Stored dataset items:
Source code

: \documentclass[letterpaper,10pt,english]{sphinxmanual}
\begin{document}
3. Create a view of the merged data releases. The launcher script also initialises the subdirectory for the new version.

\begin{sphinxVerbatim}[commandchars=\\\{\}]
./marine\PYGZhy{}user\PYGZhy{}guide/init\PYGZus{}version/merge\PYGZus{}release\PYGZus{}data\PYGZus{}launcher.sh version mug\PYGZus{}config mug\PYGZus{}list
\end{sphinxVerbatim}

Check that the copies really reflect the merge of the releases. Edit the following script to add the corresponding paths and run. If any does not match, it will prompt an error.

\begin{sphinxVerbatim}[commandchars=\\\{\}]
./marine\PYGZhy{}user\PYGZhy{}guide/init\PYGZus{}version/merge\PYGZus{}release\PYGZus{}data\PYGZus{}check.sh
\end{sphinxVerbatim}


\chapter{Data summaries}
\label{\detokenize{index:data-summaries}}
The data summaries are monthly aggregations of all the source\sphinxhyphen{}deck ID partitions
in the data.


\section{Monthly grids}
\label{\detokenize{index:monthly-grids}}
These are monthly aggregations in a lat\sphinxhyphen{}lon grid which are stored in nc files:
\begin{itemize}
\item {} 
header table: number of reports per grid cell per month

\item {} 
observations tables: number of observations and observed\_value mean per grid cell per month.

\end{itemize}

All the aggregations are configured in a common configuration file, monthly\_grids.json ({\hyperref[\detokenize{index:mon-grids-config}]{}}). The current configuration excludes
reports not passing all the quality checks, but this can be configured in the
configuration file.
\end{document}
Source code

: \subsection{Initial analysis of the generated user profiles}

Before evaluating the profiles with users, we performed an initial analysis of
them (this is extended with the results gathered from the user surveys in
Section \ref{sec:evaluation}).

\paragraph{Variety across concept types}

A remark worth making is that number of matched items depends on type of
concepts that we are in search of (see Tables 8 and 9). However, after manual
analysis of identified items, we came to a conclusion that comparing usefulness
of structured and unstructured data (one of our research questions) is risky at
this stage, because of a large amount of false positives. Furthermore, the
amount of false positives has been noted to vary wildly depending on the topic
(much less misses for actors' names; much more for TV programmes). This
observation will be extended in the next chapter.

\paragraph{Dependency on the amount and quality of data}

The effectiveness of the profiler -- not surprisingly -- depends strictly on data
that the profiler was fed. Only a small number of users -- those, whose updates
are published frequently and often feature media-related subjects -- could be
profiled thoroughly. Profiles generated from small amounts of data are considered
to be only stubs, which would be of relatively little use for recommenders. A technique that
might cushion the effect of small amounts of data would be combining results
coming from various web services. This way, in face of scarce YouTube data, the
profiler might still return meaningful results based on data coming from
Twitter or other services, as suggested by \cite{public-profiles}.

• PROBLEM DETAILS: The answer must consist of every line in the records above that contains the word "script".

• ANSWER BOX:
3. Create a view of the merged data releases. The launcher script also initialises the subdirectory for the new version.
Check that the copies really reflect the merge of the releases. Edit the following script to add the corresponding paths and run. If any does not match, it will prompt an error.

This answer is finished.